Heads of state who have addressed IADC students include Venezuelan President Hugo Chávez and two former presidents, Jamil Mahuad of Ecuador and Alberto Fujimori of Peru. This year, speaking invitations have been extended to Mexican President Vicente Fox and Mexico's foreign minister, Jorge Castańeda.
He adds that since the terrorist attacks in New York and Washington, "we have revamped our curriculum to look at the changing role of the military in light of evolving threats" such as global terrorism, biological warfare and the potential use of weapons of mass destruction.
Freeman says the Inter-American Defense College should not be confused with the notorious School of the Americas at Fort Benning, Ga., which he attended and at which he spent another six months teaching math and logistics. That school, whose name has since been changed to the Western Hemisphere Institute for Security Cooperation, has been linked by opponents of U.S. policy in Latin America with torture and human-rights violations committed by Panama's Manuel Noriega and other graduates.
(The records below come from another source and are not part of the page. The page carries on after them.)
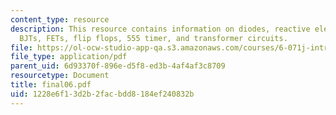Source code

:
 ```yaml
---
content_type: resource
description: This resource contains information on diodes, reactive elements, op-amps,
  BJTs, FETs, flip flops, 555 timer, and transformer circuits.
file: https://ol-ocw-studio-app-qa.s3.amazonaws.com/courses/6-071j-introduction-to-electronics-signals-and-measurement-spring-2006/1228e6f13d2b2facbdd8184ef240832b_final06.pdf
file_type: application/pdf
parent_uid: 6d93370f-896e-d5f8-ed3b-4af4af3c8709
resourcetype: Document
title: final06.pdf
uid: 1228e6f1-3d2b-2fac-bdd8-184ef240832b
---
```

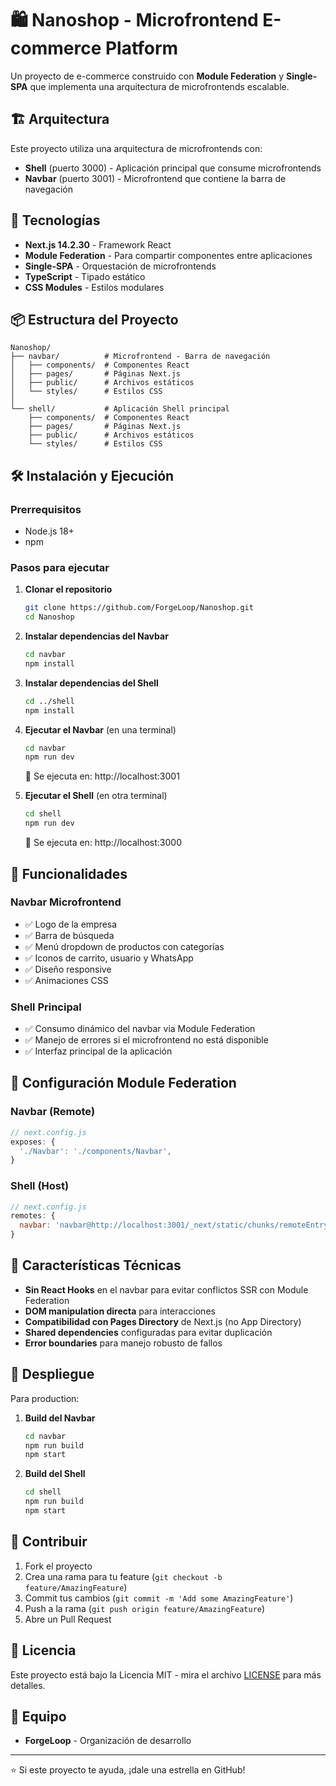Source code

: # 🛍️ Nanoshop - Microfrontend E-commerce Platform

Un proyecto de e-commerce construido con **Module Federation** y **Single-SPA** que implementa una arquitectura de microfrontends escalable.

## 🏗️ Arquitectura

Este proyecto utiliza una arquitectura de microfrontends con:

- **Shell** (puerto 3000) - Aplicación principal que consume microfrontends
- **Navbar** (puerto 3001) - Microfrontend que contiene la barra de navegación

## 🚀 Tecnologías

- **Next.js 14.2.30** - Framework React
- **Module Federation** - Para compartir componentes entre aplicaciones
- **Single-SPA** - Orquestación de microfrontends
- **TypeScript** - Tipado estático
- **CSS Modules** - Estilos modulares

## 📦 Estructura del Proyecto

```
Nanoshop/
├── navbar/          # Microfrontend - Barra de navegación
│   ├── components/  # Componentes React
│   ├── pages/       # Páginas Next.js
│   ├── public/      # Archivos estáticos
│   └── styles/      # Estilos CSS
│
└── shell/           # Aplicación Shell principal
    ├── components/  # Componentes React
    ├── pages/       # Páginas Next.js
    ├── public/      # Archivos estáticos
    └── styles/      # Estilos CSS
```

## 🛠️ Instalación y Ejecución

### Prerrequisitos
- Node.js 18+ 
- npm

### Pasos para ejecutar

1. **Clonar el repositorio**
   ```bash
   git clone https://github.com/ForgeLoop/Nanoshop.git
   cd Nanoshop
   ```

2. **Instalar dependencias del Navbar**
   ```bash
   cd navbar
   npm install
   ```

3. **Instalar dependencias del Shell**
   ```bash
   cd ../shell
   npm install
   ```

4. **Ejecutar el Navbar** (en una terminal)
   ```bash
   cd navbar
   npm run dev
   ```
   📍 Se ejecuta en: http://localhost:3001

5. **Ejecutar el Shell** (en otra terminal)
   ```bash
   cd shell
   npm run dev
   ```
   📍 Se ejecuta en: http://localhost:3000

## 🎯 Funcionalidades

### Navbar Microfrontend
- ✅ Logo de la empresa
- ✅ Barra de búsqueda
- ✅ Menú dropdown de productos con categorías
- ✅ Iconos de carrito, usuario y WhatsApp
- ✅ Diseño responsive
- ✅ Animaciones CSS

### Shell Principal
- ✅ Consumo dinámico del navbar via Module Federation
- ✅ Manejo de errores si el microfrontend no está disponible
- ✅ Interfaz principal de la aplicación

## 🔧 Configuración Module Federation

### Navbar (Remote)
```javascript
// next.config.js
exposes: {
  './Navbar': './components/Navbar',
}
```

### Shell (Host)
```javascript
// next.config.js
remotes: {
  navbar: 'navbar@http://localhost:3001/_next/static/chunks/remoteEntry.js',
}
```

## 🌟 Características Técnicas

- **Sin React Hooks** en el navbar para evitar conflictos SSR con Module Federation
- **DOM manipulation directa** para interacciones
- **Compatibilidad con Pages Directory** de Next.js (no App Directory)
- **Shared dependencies** configuradas para evitar duplicación
- **Error boundaries** para manejo robusto de fallos

## 🚀 Despliegue

Para production:

1. **Build del Navbar**
   ```bash
   cd navbar
   npm run build
   npm start
   ```

2. **Build del Shell**
   ```bash
   cd shell
   npm run build
   npm start
   ```

## 🤝 Contribuir

1. Fork el proyecto
2. Crea una rama para tu feature (`git checkout -b feature/AmazingFeature`)
3. Commit tus cambios (`git commit -m 'Add some AmazingFeature'`)
4. Push a la rama (`git push origin feature/AmazingFeature`)
5. Abre un Pull Request

## 📄 Licencia

Este proyecto está bajo la Licencia MIT - mira el archivo [LICENSE](LICENSE) para más detalles.

## 👥 Equipo

- **ForgeLoop** - Organización de desarrollo

---

⭐ Si este proyecto te ayuda, ¡dale una estrella en GitHub!
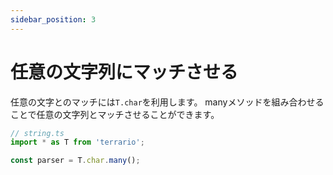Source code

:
 ```yaml
---
sidebar_position: 3
---
```


# 任意の文字列にマッチさせる

任意の文字とのマッチには`T.char`を利用します。
manyメソッドを組み合わせることで任意の文字列とマッチさせることができます。
```ts
// string.ts
import * as T from 'terrario';

const parser = T.char.many();
```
"We'll occasionally send guest instructors down to speak, and we have discussions on peacekeeping operations, but there are no formal ties between the institutions," said Freeman, though he adds that the school "was a pioneer in teaching about human rights and respect for individuals" and that the whole controversy has been blown out of proportion.
"The School of the Americas has probably had around 55,000 graduates," he said. "So to single out a half-dozen or so individuals is very unfair. Those individuals who have gone on to become dictators or commit atrocities didn't learn that at the School of the Americas."
He adds: "One of the best ways to change people is to work with them, not to avoid engagement. So we freely discuss a wide range of issues dealing with ethics and respect for human rights."
Asked if that philosophy includes Cuba -- whose OAS membership has been suspended since 1962 and which therefore cannot participate in Inter-American Defense Board activities -- Freeman chose his words carefully.
"Speaking from a regional perspective and not as a representative of the U.S. government, I think the best way to bring about change in any totalitarian govenrment is to seek to open it up, whether it be North Korea or Cuba. The longer the country remains isolated from the mainstream of international thought , the longer it lags behind."
Insisting that he's not criticizing U.S. policy toward Cuba, he said "I understand very well why they have that policy, but I also understand why many countries favor a more open engagement with Cuba." He quickly added that the Castro regime has the worst record in the hemisphere when it comes to human rights. "In that area, Cuba personifies all those elements to which we are opposed."